*** Supplied records
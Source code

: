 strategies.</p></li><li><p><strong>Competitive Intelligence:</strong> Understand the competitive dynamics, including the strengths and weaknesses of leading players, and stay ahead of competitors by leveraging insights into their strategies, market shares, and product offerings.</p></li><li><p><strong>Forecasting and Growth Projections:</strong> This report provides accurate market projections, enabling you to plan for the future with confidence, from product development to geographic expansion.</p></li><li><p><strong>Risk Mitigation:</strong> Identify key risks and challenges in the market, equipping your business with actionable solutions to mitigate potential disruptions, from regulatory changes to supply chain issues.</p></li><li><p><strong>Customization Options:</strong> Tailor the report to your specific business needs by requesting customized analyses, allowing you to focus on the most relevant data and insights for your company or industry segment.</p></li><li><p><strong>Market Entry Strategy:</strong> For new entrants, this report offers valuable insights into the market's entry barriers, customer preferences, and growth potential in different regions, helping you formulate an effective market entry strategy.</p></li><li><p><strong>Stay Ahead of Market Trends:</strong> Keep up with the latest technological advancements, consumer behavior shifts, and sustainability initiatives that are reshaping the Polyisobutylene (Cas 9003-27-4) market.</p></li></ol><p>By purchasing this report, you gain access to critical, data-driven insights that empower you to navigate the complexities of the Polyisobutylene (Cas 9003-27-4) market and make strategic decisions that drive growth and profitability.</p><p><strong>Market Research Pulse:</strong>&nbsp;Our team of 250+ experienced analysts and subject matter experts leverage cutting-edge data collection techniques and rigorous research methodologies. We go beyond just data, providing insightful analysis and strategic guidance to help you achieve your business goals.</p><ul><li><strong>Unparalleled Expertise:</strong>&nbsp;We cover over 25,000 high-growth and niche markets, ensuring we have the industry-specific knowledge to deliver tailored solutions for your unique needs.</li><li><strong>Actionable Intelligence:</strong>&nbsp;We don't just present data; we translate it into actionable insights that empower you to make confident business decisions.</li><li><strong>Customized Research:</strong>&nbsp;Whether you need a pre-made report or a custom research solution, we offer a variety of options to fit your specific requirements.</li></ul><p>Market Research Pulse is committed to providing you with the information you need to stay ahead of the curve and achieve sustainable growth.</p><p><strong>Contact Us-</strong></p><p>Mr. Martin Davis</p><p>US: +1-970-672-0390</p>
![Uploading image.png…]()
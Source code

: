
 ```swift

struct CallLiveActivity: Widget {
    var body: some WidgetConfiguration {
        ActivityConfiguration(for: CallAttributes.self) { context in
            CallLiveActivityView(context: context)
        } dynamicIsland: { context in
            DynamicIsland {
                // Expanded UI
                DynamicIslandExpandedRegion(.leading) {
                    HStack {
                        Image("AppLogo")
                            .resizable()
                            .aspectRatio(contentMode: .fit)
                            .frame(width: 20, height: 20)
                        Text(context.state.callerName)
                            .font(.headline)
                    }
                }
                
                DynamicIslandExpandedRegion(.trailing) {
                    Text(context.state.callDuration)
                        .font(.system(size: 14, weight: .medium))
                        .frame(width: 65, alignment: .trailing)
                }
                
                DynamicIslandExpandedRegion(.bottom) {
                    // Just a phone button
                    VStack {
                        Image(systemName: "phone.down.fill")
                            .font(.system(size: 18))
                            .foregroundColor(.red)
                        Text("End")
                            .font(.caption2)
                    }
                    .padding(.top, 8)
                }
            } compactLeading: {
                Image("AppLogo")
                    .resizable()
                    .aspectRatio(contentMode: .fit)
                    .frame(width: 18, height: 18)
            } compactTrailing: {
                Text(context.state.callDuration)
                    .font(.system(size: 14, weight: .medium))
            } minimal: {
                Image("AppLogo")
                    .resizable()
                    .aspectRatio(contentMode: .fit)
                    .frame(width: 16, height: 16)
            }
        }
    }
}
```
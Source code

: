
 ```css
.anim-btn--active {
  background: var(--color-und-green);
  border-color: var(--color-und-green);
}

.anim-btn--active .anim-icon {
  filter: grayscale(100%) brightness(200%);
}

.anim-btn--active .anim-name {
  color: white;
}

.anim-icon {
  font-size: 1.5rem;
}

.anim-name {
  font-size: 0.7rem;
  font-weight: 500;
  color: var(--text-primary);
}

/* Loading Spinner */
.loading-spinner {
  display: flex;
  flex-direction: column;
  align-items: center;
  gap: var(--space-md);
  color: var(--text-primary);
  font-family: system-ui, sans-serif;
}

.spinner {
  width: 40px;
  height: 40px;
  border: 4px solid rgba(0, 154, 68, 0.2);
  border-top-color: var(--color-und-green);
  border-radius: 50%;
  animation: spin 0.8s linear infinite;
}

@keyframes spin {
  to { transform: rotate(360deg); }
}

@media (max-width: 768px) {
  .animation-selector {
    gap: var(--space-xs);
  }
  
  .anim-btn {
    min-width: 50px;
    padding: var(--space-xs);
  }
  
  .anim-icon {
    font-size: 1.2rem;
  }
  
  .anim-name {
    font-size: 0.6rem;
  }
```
******
*** Supplied records
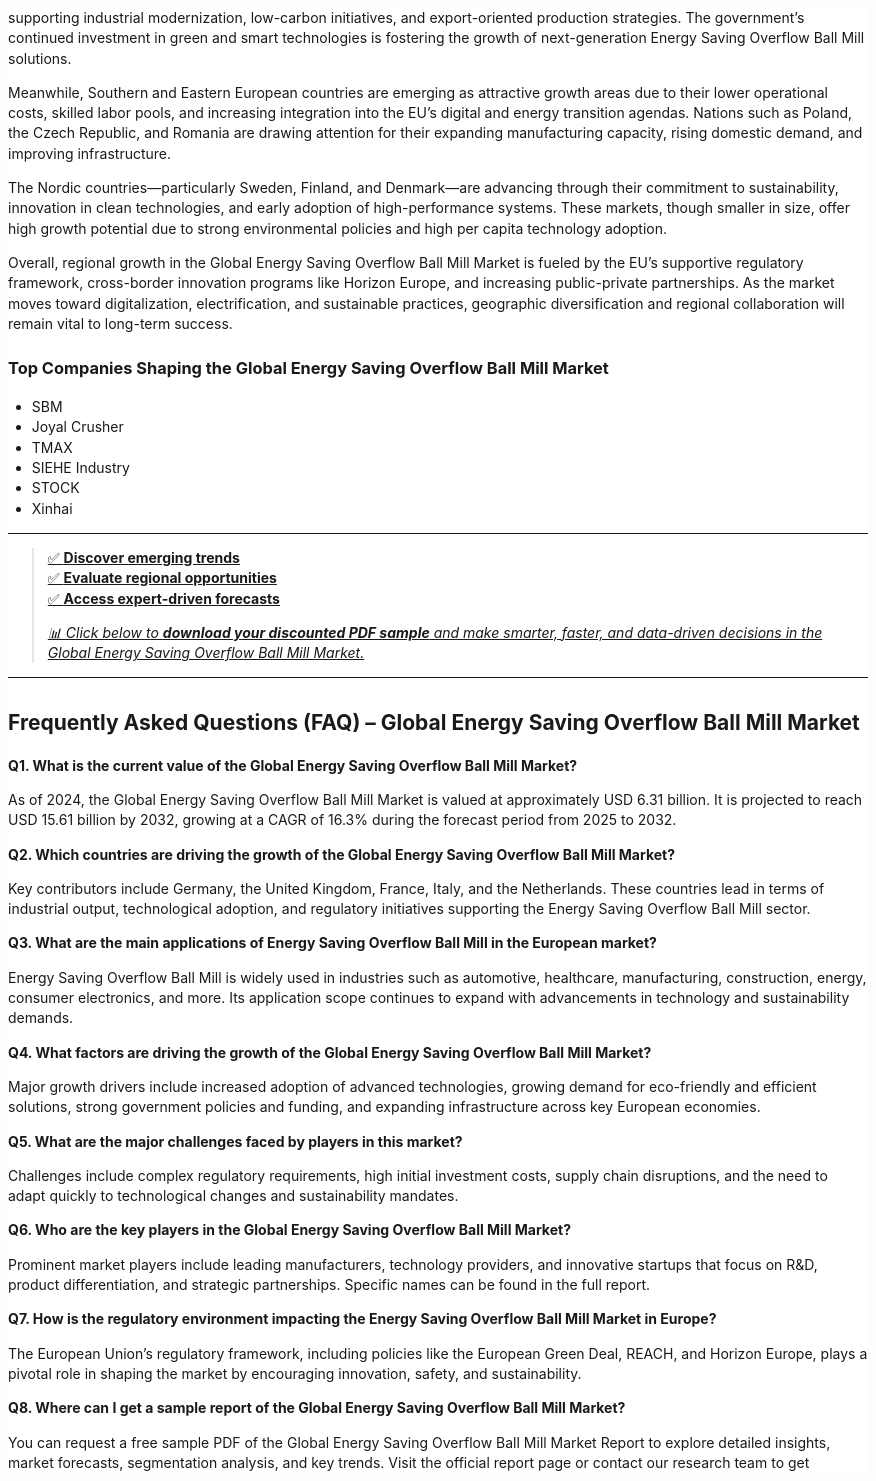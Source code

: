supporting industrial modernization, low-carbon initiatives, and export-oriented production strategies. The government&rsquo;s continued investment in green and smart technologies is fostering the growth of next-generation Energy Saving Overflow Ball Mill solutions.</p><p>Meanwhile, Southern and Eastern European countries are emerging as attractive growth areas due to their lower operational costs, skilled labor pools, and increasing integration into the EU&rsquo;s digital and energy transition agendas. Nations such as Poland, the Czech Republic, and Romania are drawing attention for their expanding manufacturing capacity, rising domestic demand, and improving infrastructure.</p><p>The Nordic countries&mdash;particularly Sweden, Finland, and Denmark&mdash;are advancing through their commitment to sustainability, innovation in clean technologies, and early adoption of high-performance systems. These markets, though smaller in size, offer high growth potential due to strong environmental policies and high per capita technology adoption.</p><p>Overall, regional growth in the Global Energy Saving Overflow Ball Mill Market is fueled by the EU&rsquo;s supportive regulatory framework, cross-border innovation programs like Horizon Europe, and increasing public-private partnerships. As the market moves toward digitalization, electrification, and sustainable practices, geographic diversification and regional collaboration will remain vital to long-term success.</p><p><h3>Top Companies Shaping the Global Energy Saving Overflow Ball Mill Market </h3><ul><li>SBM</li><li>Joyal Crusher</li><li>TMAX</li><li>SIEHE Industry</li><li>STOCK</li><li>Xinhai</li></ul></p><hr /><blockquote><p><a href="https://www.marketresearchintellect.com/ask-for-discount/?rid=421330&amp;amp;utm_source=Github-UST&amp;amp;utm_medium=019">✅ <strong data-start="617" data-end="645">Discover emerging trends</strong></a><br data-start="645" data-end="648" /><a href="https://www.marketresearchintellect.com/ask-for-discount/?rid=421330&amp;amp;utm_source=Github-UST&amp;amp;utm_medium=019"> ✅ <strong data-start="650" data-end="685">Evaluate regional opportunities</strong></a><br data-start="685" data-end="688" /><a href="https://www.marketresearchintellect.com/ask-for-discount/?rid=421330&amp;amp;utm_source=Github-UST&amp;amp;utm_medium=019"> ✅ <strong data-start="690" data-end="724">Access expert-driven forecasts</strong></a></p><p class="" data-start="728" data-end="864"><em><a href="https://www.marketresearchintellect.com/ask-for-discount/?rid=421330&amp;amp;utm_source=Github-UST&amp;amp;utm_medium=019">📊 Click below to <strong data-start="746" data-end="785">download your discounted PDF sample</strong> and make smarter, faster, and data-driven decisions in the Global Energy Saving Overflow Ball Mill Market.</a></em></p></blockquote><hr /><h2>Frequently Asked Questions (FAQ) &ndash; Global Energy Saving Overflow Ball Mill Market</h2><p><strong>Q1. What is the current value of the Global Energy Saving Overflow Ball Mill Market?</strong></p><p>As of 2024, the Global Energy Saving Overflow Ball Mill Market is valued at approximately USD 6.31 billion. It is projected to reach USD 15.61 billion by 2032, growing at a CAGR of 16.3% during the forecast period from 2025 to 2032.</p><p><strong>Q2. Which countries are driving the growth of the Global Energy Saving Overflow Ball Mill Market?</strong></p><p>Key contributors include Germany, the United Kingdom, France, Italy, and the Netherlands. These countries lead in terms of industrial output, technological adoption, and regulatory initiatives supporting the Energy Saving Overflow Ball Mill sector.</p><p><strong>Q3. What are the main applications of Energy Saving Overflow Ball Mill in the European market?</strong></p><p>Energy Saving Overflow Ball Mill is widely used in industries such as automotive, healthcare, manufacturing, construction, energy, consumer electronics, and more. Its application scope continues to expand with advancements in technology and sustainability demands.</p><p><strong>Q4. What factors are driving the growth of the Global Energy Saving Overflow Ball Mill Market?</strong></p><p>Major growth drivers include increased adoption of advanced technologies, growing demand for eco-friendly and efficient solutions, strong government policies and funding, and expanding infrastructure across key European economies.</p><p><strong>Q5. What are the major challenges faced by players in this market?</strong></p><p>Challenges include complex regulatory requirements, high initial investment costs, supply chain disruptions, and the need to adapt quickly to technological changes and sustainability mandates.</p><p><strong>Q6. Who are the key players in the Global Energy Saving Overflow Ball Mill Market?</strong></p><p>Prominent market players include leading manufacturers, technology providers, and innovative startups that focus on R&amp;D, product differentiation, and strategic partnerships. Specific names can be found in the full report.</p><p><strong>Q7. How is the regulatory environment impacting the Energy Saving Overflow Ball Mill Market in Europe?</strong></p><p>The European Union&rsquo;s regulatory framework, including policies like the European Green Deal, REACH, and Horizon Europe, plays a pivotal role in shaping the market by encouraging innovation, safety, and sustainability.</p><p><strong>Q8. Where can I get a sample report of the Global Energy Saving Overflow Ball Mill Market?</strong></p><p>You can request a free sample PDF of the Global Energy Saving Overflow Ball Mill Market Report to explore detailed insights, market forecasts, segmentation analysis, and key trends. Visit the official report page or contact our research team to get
******
## Work item
Scan the listing above. Collect all lines with the word "context".

## Completed exercise
        ActivityConfiguration(for: CallAttributes.self) { context in
            CallLiveActivityView(context: context)
        } dynamicIsland: { context in
                        Text(context.state.callerName)
                    Text(context.state.callDuration)
                Text(context.state.callDuration)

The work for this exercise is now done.